== Given records

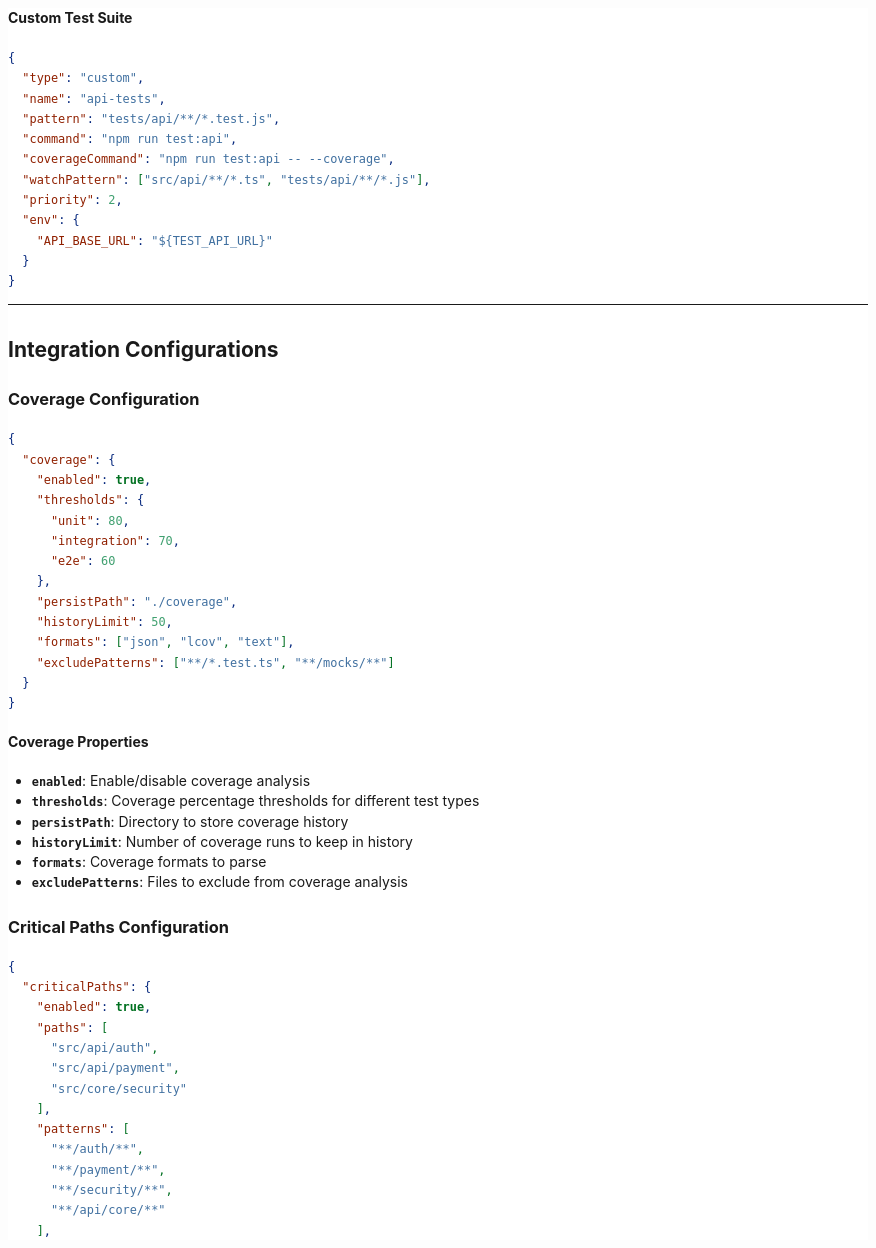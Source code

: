 #### Custom Test Suite
```json
{
  "type": "custom",
  "name": "api-tests",
  "pattern": "tests/api/**/*.test.js",
  "command": "npm run test:api",
  "coverageCommand": "npm run test:api -- --coverage",
  "watchPattern": ["src/api/**/*.ts", "tests/api/**/*.js"],
  "priority": 2,
  "env": {
    "API_BASE_URL": "${TEST_API_URL}"
  }
}
```

---

## Integration Configurations

### Coverage Configuration

```json
{
  "coverage": {
    "enabled": true,
    "thresholds": {
      "unit": 80,
      "integration": 70,
      "e2e": 60
    },
    "persistPath": "./coverage",
    "historyLimit": 50,
    "formats": ["json", "lcov", "text"],
    "excludePatterns": ["**/*.test.ts", "**/mocks/**"]
  }
}
```

#### Coverage Properties

- **`enabled`**: Enable/disable coverage analysis
- **`thresholds`**: Coverage percentage thresholds for different test types
- **`persistPath`**: Directory to store coverage history
- **`historyLimit`**: Number of coverage runs to keep in history
- **`formats`**: Coverage formats to parse
- **`excludePatterns`**: Files to exclude from coverage analysis

### Critical Paths Configuration

```json
{
  "criticalPaths": {
    "enabled": true,
    "paths": [
      "src/api/auth",
      "src/api/payment",
      "src/core/security"
    ],
    "patterns": [
      "**/auth/**",
      "**/payment/**",
      "**/security/**",
      "**/api/core/**"
    ],
```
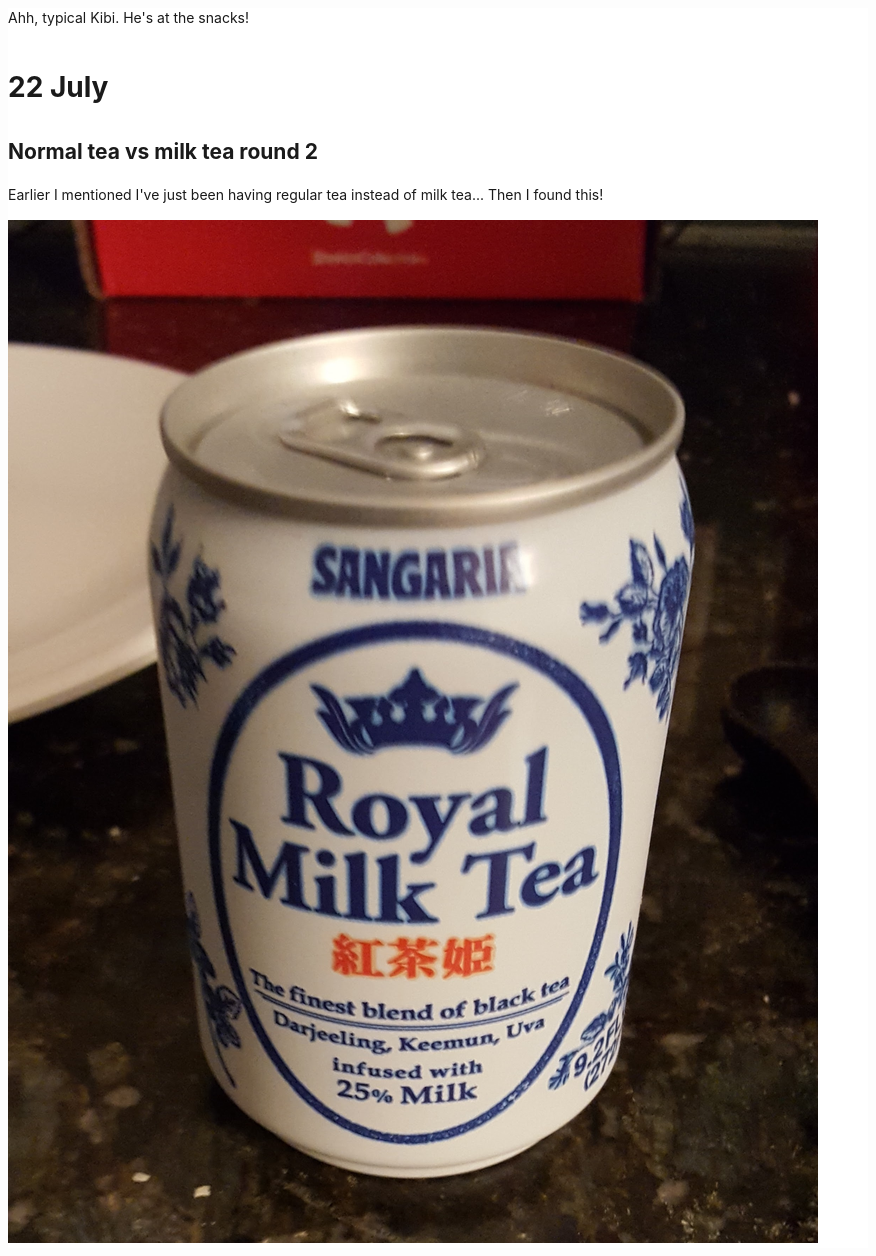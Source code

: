 Ahh, typical Kibi. He's at the snacks!

# 22 July
## Normal tea vs milk tea round 2
Earlier I mentioned I've just been having regular tea instead of milk tea... Then I found this!

![Royal milk tea](/images/blog_july/milk_tea1.jpg)
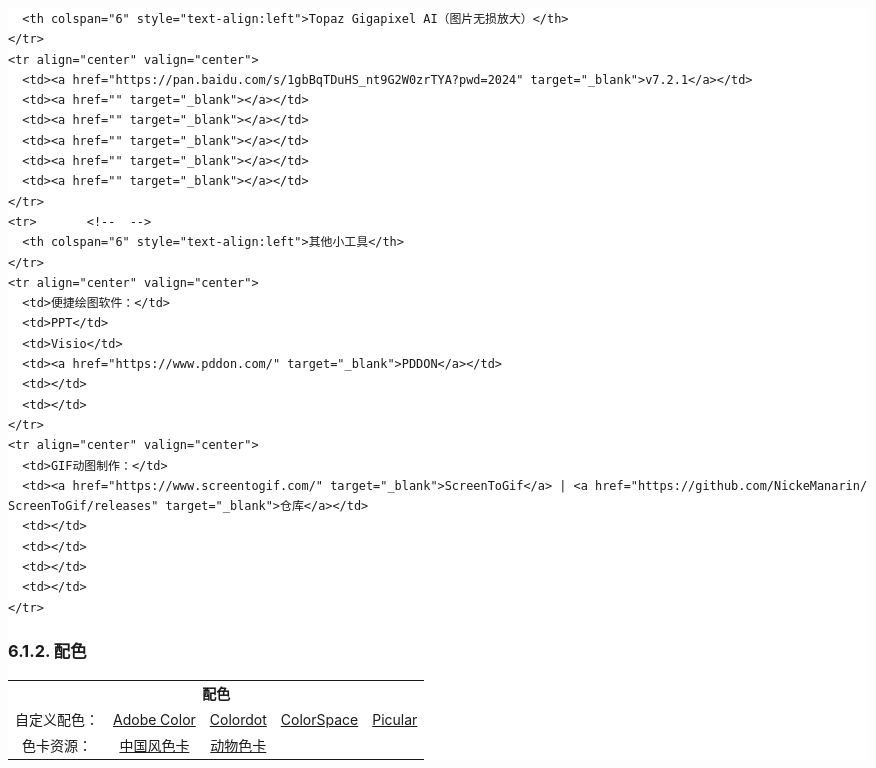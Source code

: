   	  <th colspan="6" style="text-align:left">Topaz Gigapixel AI（图片无损放大）</th>
  	</tr>
  	<tr align="center" valign="center">
	  <td><a href="https://pan.baidu.com/s/1gbBqTDuHS_nt9G2W0zrTYA?pwd=2024" target="_blank">v7.2.1</a></td>
	  <td><a href="" target="_blank"></a></td>
	  <td><a href="" target="_blank"></a></td>
	  <td><a href="" target="_blank"></a></td>
	  <td><a href="" target="_blank"></a></td>
	  <td><a href="" target="_blank"></a></td>
  	</tr>
	<tr>       <!--  -->
  	  <th colspan="6" style="text-align:left">其他小工具</th>
  	</tr>
	<tr align="center" valign="center">
	  <td>便捷绘图软件：</td>
  	  <td>PPT</td>
	  <td>Visio</td>
	  <td><a href="https://www.pddon.com/" target="_blank">PDDON</a></td>
	  <td></td>
	  <td></td>
  	</tr>
	<tr align="center" valign="center">
	  <td>GIF动图制作：</td>
	  <td><a href="https://www.screentogif.com/" target="_blank">ScreenToGif</a> | <a href="https://github.com/NickeManarin/ScreenToGif/releases" target="_blank">仓库</a></td>
	  <td></td>
	  <td></td>
	  <td></td>
	  <td></td>
  	</tr>
  </table>
</div>




### 6.1.2. 配色

<div class="center">
  <table align="center" valign="center">   
	<tr>       <!--  -->
  	  <th colspan="5" style="text-align:center">配色</th>
  	</tr>
	<tr align="center" valign="center">
	  <td>自定义配色：</td>
	  <td><a href="https://color.adobe.com/zh/" target="_blank">Adobe Color</a></td>
	  <td><a href="https://color.hailpixel.com/" target="_blank">Colordot</a></td>
	  <td><a href="https://mycolor.space/" target="_blank">ColorSpace</a></td>
	  <td><a href="https://picular.co/" target="_blank">Picular</a></td>
  	</tr>
  	<tr align="center" valign="center">
	  <td>色卡资源：</td>
	  <td><a href="https://pan.baidu.com/s/1QZgpLVWfnvrWvmztInzvsA?pwd=yqjh" target="_blank">中国风色卡</a></td>
	  <td><a href="https://pan.baidu.com/s/1YXmpkWNJB7jec_FHpFyGEg?pwd=29y8" target="_blank">动物色卡</a></td>
	  <td><a href="" target="_blank"></a></td>
	  <td><a href="" target="_blank"></a></td>
  	</tr>
  </table>
</div>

====

## Description of the task
Copy each line in the entries above where the word "persistPath" shows up.

## Problem solution
    "persistPath": "./coverage",
- **`persistPath`**: Directory to store coverage history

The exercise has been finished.